Thanks Jamie -
My main concern at this point is the unpredictability. For one of my contest entries, I thought it would be interesting to run a Pyfolio tear sheet and include the out-of-sample data. The link is: https://www.quantopian.com/live_algorithms/592eb4761760420010d11150 .
I can no longer run even a 2-year backtest (which had been run automatically for me to enter the contest). In fact, I just tested the code, and it will only run for a few days before encountering a memory error. It is a speculation, but was something changed in preparation for your revamp of the way that fundamental data is accessed in Pipeline that could have impacted memory availability?
Perhaps you could provide a little tutorial on how Pipeline and the backtester in general handles memory. For example, for the code below, when I call
make_factors()
and create combined_alpha
does the memory required to pull in the trailing window of data and do the computation get tied up, such that if I scale to a very large number of factors I'd have a memory problem? Or does the Pipeline API free the memory, once the call to each custom factor is complete?

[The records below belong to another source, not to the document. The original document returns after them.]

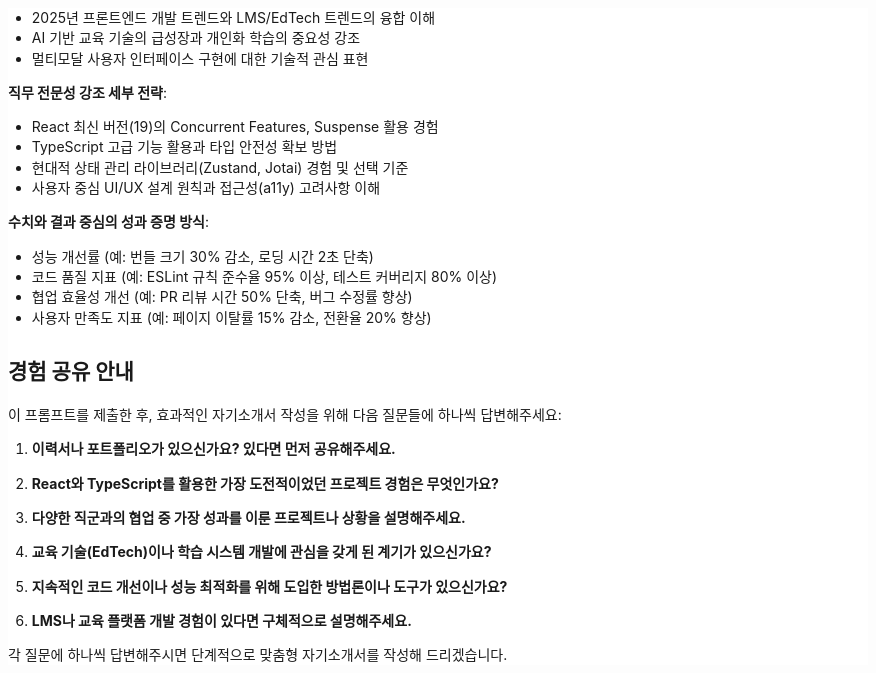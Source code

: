 - 2025년 프론트엔드 개발 트렌드와 LMS/EdTech 트렌드의 융합 이해
- AI 기반 교육 기술의 급성장과 개인화 학습의 중요성 강조
- 멀티모달 사용자 인터페이스 구현에 대한 기술적 관심 표현

**직무 전문성 강조 세부 전략**:

- React 최신 버전(19)의 Concurrent Features, Suspense 활용 경험
- TypeScript 고급 기능 활용과 타입 안전성 확보 방법
- 현대적 상태 관리 라이브러리(Zustand, Jotai) 경험 및 선택 기준
- 사용자 중심 UI/UX 설계 원칙과 접근성(a11y) 고려사항 이해

**수치와 결과 중심의 성과 증명 방식**:

- 성능 개선률 (예: 번들 크기 30% 감소, 로딩 시간 2초 단축)
- 코드 품질 지표 (예: ESLint 규칙 준수율 95% 이상, 테스트 커버리지 80% 이상)
- 협업 효율성 개선 (예: PR 리뷰 시간 50% 단축, 버그 수정률 향상)
- 사용자 만족도 지표 (예: 페이지 이탈률 15% 감소, 전환율 20% 향상)

## 경험 공유 안내

이 프롬프트를 제출한 후, 효과적인 자기소개서 작성을 위해 다음 질문들에 하나씩 답변해주세요:

1. **이력서나 포트폴리오가 있으신가요? 있다면 먼저 공유해주세요.**

2. **React와 TypeScript를 활용한 가장 도전적이었던 프로젝트 경험은 무엇인가요?**

3. **다양한 직군과의 협업 중 가장 성과를 이룬 프로젝트나 상황을 설명해주세요.**

4. **교육 기술(EdTech)이나 학습 시스템 개발에 관심을 갖게 된 계기가 있으신가요?**

5. **지속적인 코드 개선이나 성능 최적화를 위해 도입한 방법론이나 도구가 있으신가요?**

6. **LMS나 교육 플랫폼 개발 경험이 있다면 구체적으로 설명해주세요.**

각 질문에 하나씩 답변해주시면 단계적으로 맞춤형 자기소개서를 작성해 드리겠습니다.
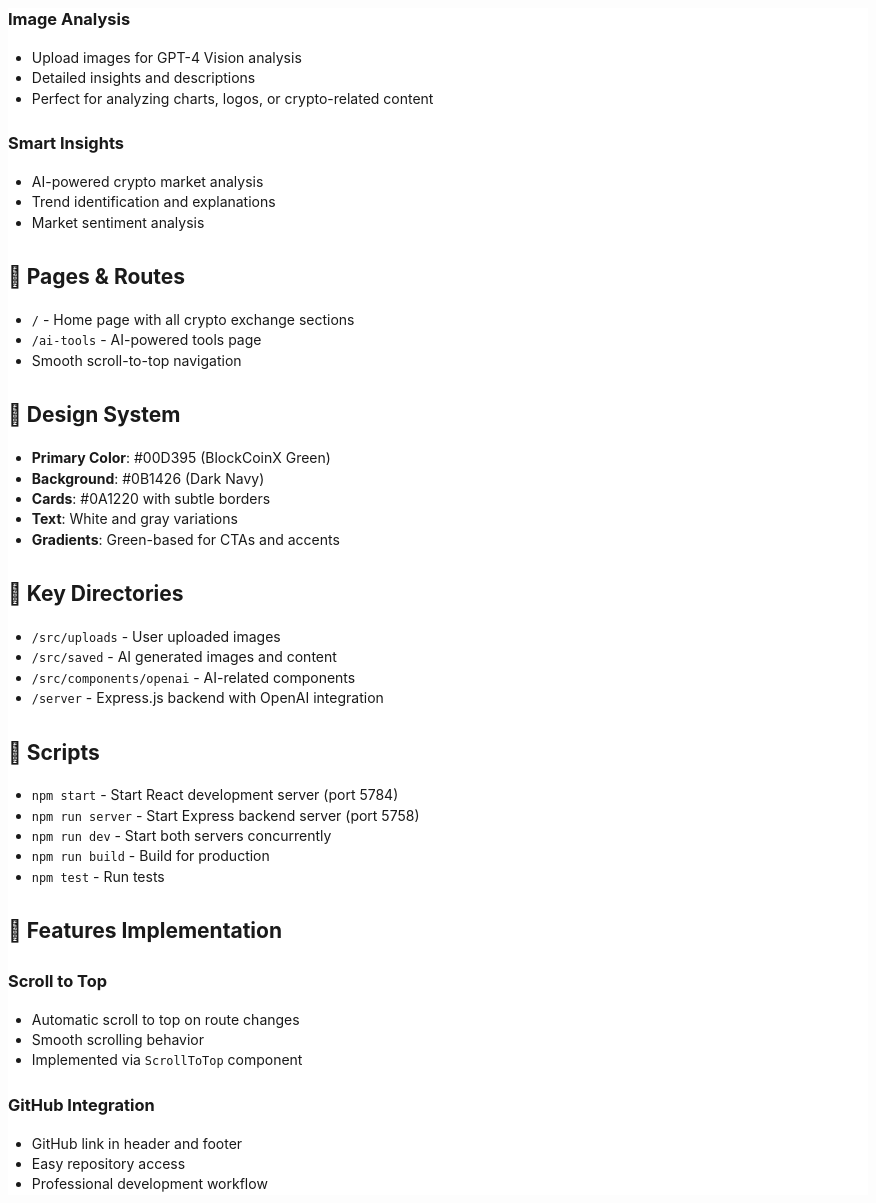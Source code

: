 ### Image Analysis
- Upload images for GPT-4 Vision analysis
- Detailed insights and descriptions
- Perfect for analyzing charts, logos, or crypto-related content

### Smart Insights
- AI-powered crypto market analysis
- Trend identification and explanations
- Market sentiment analysis

## 📱 Pages & Routes

- `/` - Home page with all crypto exchange sections
- `/ai-tools` - AI-powered tools page
- Smooth scroll-to-top navigation

## 🎨 Design System

- **Primary Color**: #00D395 (BlockCoinX Green)
- **Background**: #0B1426 (Dark Navy)
- **Cards**: #0A1220 with subtle borders
- **Text**: White and gray variations
- **Gradients**: Green-based for CTAs and accents

## 📂 Key Directories

- `/src/uploads` - User uploaded images
- `/src/saved` - AI generated images and content
- `/src/components/openai` - AI-related components
- `/server` - Express.js backend with OpenAI integration

## 🔧 Scripts

- `npm start` - Start React development server (port 5784)
- `npm run server` - Start Express backend server (port 5758)
- `npm run dev` - Start both servers concurrently
- `npm run build` - Build for production
- `npm test` - Run tests

## 🌟 Features Implementation

### Scroll to Top
- Automatic scroll to top on route changes
- Smooth scrolling behavior
- Implemented via `ScrollToTop` component

### GitHub Integration
- GitHub link in header and footer
- Easy repository access
- Professional development workflow
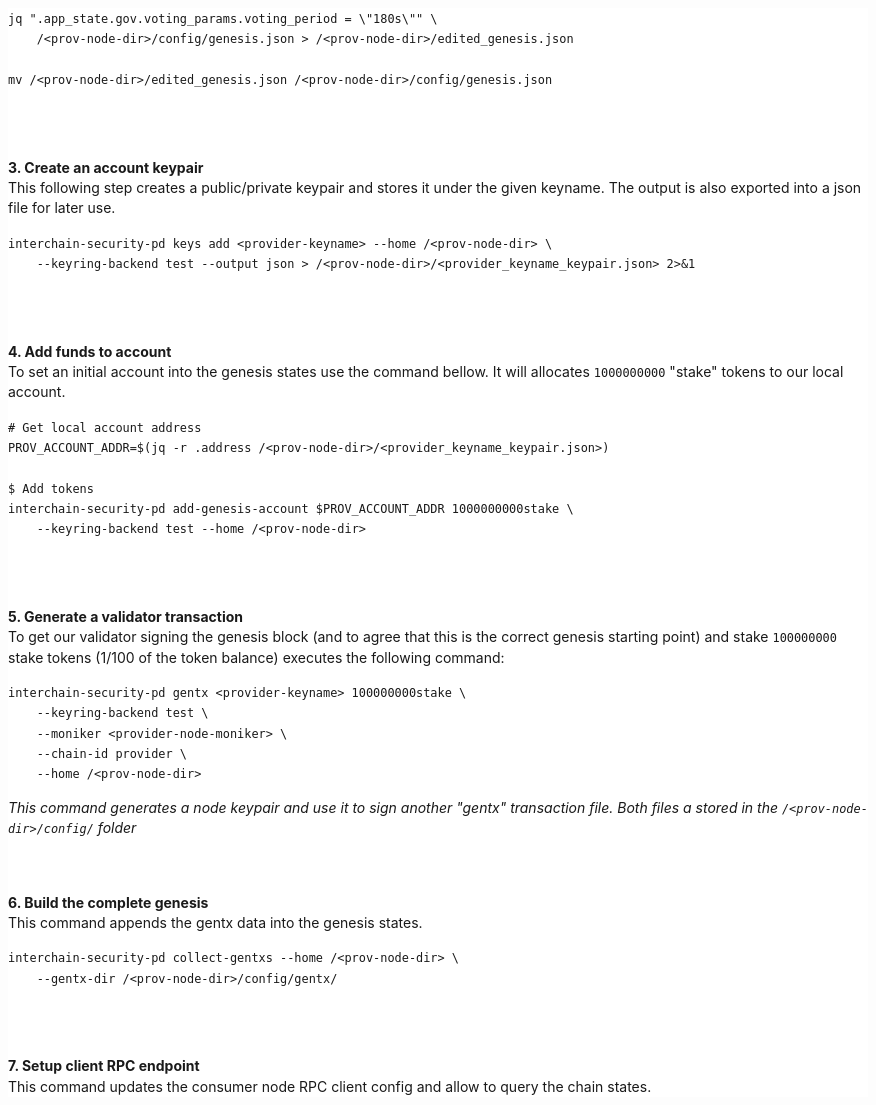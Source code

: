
 ```
jq ".app_state.gov.voting_params.voting_period = \"180s\"" \
    /<prov-node-dir>/config/genesis.json > /<prov-node-dir>/edited_genesis.json

mv /<prov-node-dir>/edited_genesis.json /<prov-node-dir>/config/genesis.json
```  
<br/><br/>

__3. Create an account keypair__  
This following step creates a public/private keypair and stores it under the given keyname. The output is also exported into a json file for later use.  
```
interchain-security-pd keys add <provider-keyname> --home /<prov-node-dir> \
    --keyring-backend test --output json > /<prov-node-dir>/<provider_keyname_keypair.json> 2>&1
```
<br/><br/>

__4. Add funds to account__  
To set an initial account into the genesis states use the command bellow. It will allocates `1000000000` "stake" tokens to our local account.
```
# Get local account address
PROV_ACCOUNT_ADDR=$(jq -r .address /<prov-node-dir>/<provider_keyname_keypair.json>)

$ Add tokens
interchain-security-pd add-genesis-account $PROV_ACCOUNT_ADDR 1000000000stake \
    --keyring-backend test --home /<prov-node-dir>
```
<br/><br/>

__5. Generate a validator transaction__  
To get our validator signing the genesis block (and to agree that this is the correct genesis starting point) and stake `100000000` stake tokens (1/100 of the token balance) executes the following command:  

```
interchain-security-pd gentx <provider-keyname> 100000000stake \
    --keyring-backend test \
    --moniker <provider-node-moniker> \
    --chain-id provider \
    --home /<prov-node-dir>
```  

*This command generates a node keypair and use it to sign another "gentx" transaction file. Both files a stored in the `/<prov-node-dir>/config/` folder*   
<br/><br/>

__6. Build the complete genesis__  
This command appends the gentx data into the genesis states.  

```
interchain-security-pd collect-gentxs --home /<prov-node-dir> \
    --gentx-dir /<prov-node-dir>/config/gentx/
```  
<br/><br/>

__7. Setup client RPC endpoint__  
This  command updates the consumer node RPC client config and allow to query the chain states.  
    
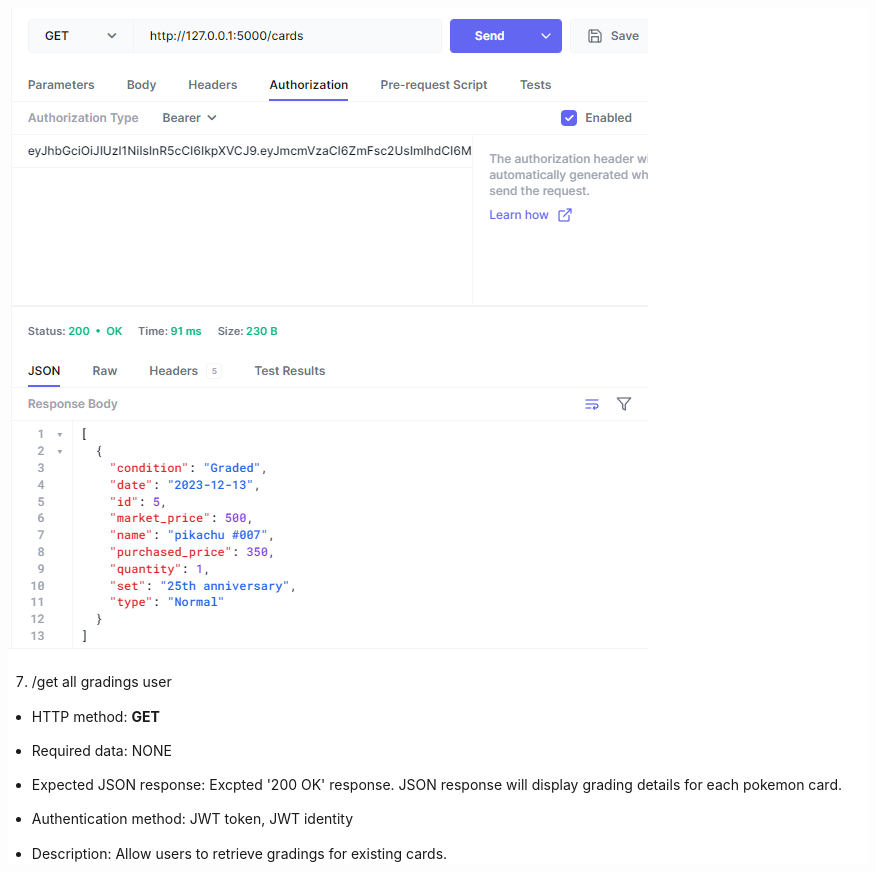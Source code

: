 ![get all cards user](./docs/get%20all%20cards%20route.png)

7. /get all gradings user

- HTTP method: **GET**

- Required data: NONE

- Expected JSON response: Excpted '200 OK' response. JSON response will display grading details for each pokemon card.

- Authentication method: JWT token, JWT identity

- Description: Allow users to retrieve gradings for existing cards.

Also, when you revamp the way that fundamental data is accessed in Pipeline, will you still chunk the Pipeline computations? Or will the file system be fast enough that chunking will no longer be required (since you won't need to make slow calls to a remote database)? If you are reading from a local SSD, it should be pretty zippy. Or maybe you are loading up on RAM, and can put the entire file system there? How big is the fundamental database? Presumably chunking requires more memory, leaving less for the algo. Also, it can consume the 5-minute before_trading_start
computational window in an unrealistic way--there's lots of time available during live trading (I think), but due to backtest chunking, in practice, the 5-minute window is not fully available (and in some cases, can be largely consumed).
def make_factors():
class OptRev5d(CustomFactor):
inputs = [USEquityPricing.open,USEquityPricing.high,USEquityPricing.low,USEquityPricing.close]
window_length = 5
def compute(self, today, assets, out, open, high, low, close):
p = (open+high+low+close)/4
m = len(p)
a = np.zeros(m)
w = np.zeros(m)
for k in range(1,m+1):
(a,w) = get_weights(p[-k:,:],close[-1,:])
a += w*a
w += w
out[:] = preprocess(a/w)
class OptRev30d(CustomFactor):
inputs = [USEquityPricing.open,USEquityPricing.high,USEquityPricing.low,USEquityPricing.close]
window_length = 30
def compute(self, today, assets, out, open, high, low, close):
p = (open+high+low+close)/4
m = len(p)
a = np.zeros(m)
w = np.zeros(m)
for k in range(3,m+1):
(a,w) = get_weights(p[-k:,:],close[-1,:])
a += w*a
w += w
out[:] = preprocess(a/w)
class MessageSum(CustomFactor):
inputs = [stocktwits.bull_scored_messages, stocktwits.bear_scored_messages, stocktwits.total_scanned_messages]
window_length = 21
def compute(self, today, assets, out, bull, bear, total):
out[:] = preprocess(-(np.nansum(bull, axis=0)+np.nansum(bear, axis=0)))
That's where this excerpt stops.